Assignment:
In this exercise, retype exactly and only the lines from the top of the entries below through the line that holds "### Dependencies", omitting pictures.

── Exercise materials ──

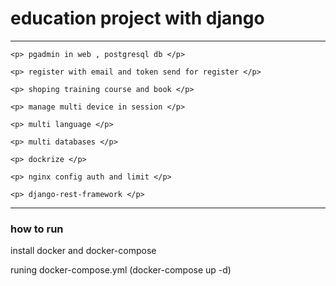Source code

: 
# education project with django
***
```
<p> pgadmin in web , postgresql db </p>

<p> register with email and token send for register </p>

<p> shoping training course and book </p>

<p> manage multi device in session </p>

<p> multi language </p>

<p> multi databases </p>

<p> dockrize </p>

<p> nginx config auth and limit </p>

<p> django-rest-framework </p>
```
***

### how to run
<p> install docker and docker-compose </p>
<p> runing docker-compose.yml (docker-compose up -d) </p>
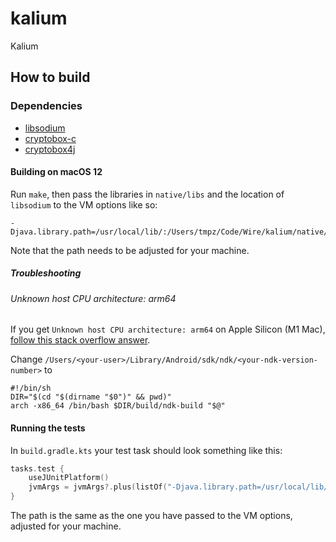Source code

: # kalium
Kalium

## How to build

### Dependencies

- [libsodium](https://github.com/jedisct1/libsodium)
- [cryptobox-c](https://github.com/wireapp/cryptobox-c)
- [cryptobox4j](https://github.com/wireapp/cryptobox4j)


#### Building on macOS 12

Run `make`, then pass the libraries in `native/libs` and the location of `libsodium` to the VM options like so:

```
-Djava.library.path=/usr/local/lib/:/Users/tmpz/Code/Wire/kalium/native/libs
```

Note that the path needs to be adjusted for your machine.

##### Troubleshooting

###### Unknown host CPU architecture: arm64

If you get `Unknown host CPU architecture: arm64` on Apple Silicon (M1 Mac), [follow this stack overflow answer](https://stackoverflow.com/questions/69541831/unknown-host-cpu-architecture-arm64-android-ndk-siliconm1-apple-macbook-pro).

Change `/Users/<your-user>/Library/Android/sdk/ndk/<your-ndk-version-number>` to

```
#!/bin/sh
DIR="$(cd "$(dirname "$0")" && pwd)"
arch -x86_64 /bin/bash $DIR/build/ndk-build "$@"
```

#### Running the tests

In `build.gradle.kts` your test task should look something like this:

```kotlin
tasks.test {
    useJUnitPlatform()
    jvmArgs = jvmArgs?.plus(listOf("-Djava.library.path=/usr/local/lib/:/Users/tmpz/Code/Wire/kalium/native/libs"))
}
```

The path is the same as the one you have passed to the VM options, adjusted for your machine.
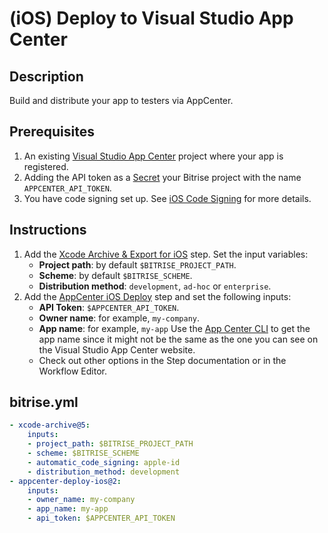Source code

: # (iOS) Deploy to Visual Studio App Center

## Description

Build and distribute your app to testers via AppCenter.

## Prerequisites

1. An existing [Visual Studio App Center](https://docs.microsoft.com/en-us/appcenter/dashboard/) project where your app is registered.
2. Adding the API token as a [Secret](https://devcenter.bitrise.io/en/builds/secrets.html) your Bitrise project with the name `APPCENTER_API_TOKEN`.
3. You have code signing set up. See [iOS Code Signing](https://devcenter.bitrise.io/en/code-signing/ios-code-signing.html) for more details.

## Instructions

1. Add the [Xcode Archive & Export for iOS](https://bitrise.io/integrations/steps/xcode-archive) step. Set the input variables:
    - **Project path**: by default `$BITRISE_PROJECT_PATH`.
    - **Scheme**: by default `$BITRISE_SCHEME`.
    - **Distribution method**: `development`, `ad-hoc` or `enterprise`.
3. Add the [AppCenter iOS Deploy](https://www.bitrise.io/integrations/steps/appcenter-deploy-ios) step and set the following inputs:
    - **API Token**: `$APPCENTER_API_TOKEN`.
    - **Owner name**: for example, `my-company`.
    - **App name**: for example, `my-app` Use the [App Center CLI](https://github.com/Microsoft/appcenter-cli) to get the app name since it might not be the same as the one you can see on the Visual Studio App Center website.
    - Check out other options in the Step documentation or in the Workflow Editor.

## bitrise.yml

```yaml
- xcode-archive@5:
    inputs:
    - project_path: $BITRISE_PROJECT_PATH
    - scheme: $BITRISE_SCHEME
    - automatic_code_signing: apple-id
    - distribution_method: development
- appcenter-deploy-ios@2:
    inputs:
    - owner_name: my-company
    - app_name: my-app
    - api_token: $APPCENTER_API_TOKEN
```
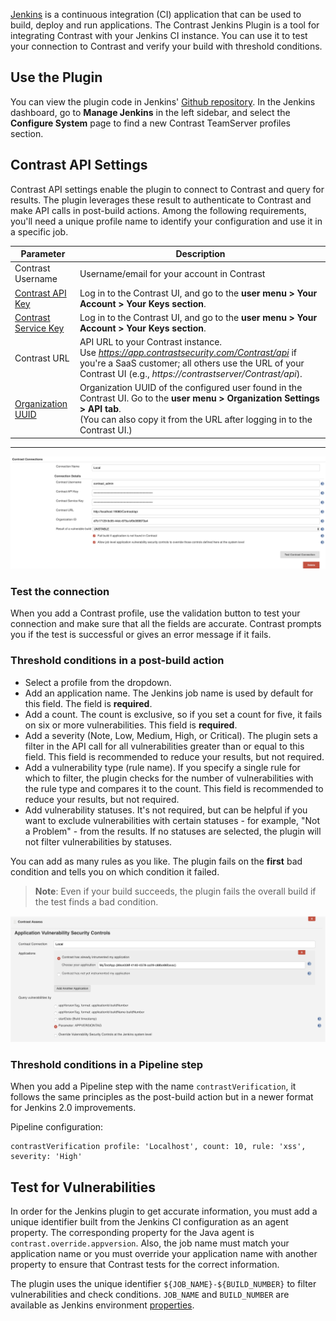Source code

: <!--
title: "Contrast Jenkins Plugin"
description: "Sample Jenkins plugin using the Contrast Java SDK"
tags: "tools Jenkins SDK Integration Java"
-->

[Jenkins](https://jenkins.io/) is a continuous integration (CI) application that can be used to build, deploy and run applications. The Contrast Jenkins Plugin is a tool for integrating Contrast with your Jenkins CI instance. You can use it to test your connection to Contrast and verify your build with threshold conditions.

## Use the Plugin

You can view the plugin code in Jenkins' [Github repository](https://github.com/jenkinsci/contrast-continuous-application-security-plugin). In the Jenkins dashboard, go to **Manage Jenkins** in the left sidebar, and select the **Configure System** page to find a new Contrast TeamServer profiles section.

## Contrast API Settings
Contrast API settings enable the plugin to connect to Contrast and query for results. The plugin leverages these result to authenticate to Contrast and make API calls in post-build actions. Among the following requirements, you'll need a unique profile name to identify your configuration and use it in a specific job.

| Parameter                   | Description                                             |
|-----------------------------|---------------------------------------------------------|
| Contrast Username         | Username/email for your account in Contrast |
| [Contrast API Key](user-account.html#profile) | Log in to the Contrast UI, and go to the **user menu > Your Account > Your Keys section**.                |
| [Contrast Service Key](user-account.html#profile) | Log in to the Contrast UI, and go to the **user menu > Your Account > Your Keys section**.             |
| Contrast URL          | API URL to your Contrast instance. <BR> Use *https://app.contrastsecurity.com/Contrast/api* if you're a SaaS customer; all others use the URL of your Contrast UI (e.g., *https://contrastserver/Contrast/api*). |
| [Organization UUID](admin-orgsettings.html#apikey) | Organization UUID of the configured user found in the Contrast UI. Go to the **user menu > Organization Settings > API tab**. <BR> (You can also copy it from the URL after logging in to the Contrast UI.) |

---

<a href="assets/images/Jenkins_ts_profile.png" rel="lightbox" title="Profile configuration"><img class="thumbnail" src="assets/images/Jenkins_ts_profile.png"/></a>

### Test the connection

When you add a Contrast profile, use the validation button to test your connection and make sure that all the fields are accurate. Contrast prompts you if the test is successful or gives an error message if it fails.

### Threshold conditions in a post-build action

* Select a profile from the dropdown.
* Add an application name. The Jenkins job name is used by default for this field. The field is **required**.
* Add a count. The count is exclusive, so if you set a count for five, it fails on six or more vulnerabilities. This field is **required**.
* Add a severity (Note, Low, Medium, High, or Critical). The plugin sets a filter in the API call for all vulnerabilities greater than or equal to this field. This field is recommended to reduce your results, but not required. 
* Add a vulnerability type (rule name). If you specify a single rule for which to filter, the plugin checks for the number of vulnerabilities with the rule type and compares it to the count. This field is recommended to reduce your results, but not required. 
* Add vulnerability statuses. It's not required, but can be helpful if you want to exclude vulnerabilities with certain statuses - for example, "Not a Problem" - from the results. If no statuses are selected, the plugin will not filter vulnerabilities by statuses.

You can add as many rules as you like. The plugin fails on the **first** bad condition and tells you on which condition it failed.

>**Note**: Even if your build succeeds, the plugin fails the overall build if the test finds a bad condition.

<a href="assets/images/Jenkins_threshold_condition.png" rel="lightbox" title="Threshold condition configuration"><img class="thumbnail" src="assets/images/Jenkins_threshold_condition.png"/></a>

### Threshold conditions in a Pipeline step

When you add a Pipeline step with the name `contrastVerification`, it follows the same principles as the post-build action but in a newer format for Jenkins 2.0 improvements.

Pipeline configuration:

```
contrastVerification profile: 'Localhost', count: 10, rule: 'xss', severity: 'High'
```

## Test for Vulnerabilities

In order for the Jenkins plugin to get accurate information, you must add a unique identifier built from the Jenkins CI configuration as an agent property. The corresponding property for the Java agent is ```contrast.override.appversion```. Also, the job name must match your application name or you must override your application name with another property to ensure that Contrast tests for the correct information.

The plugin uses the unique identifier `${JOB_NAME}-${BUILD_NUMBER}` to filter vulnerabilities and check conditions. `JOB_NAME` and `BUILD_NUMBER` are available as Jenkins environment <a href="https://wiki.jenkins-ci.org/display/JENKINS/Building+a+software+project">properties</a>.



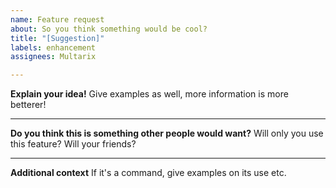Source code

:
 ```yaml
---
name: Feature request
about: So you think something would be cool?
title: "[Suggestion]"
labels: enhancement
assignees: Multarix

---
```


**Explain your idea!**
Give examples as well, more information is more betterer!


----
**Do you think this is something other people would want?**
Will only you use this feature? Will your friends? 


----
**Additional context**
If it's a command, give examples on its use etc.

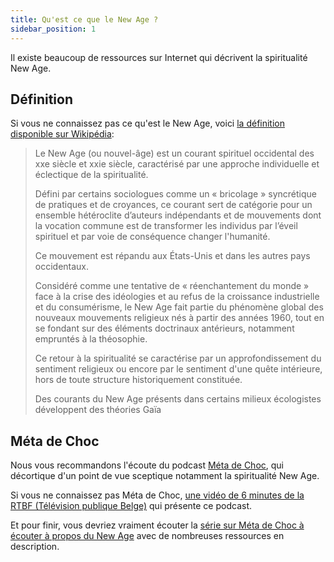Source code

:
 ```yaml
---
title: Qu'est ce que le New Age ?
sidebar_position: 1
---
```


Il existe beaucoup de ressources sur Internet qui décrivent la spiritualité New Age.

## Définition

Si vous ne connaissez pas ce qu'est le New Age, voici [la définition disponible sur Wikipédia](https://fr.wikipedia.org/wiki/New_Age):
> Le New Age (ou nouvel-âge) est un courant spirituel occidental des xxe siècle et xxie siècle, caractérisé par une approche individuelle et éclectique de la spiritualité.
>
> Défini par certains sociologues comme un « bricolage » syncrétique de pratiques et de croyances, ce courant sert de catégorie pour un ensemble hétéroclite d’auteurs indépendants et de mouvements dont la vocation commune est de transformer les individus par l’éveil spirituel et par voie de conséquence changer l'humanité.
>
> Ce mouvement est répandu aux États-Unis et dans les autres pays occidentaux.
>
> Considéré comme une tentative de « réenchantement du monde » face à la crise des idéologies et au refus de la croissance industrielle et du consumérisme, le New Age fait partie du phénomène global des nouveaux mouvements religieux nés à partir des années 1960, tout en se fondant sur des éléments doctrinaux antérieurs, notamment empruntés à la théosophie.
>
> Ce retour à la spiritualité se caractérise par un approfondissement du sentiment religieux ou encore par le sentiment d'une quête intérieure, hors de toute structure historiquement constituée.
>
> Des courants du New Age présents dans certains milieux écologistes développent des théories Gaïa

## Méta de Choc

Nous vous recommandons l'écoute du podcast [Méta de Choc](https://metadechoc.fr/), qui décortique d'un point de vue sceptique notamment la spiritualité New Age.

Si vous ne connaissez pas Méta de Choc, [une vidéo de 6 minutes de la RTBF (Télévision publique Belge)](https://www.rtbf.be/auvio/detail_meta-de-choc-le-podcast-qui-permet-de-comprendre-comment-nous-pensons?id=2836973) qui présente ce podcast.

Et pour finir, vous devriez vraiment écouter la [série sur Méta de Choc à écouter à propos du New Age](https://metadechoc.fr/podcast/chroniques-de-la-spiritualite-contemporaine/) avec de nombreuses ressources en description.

───

Answer to this problem:
Source code

: 
# education project with django
***
```
<p> pgadmin in web , postgresql db </p>

<p> register with email and token send for register </p>

<p> shoping training course and book </p>

<p> manage multi device in session </p>

<p> multi language </p>

<p> multi databases </p>

<p> dockrize </p>

<p> nginx config auth and limit </p>

<p> django-rest-framework </p>
```
***

### how to run
<p> install docker and docker-compose </p>
<p> runing docker-compose.yml (docker-compose up -d) </p>
Source code

: # kalium
Kalium

## How to build

### Dependencies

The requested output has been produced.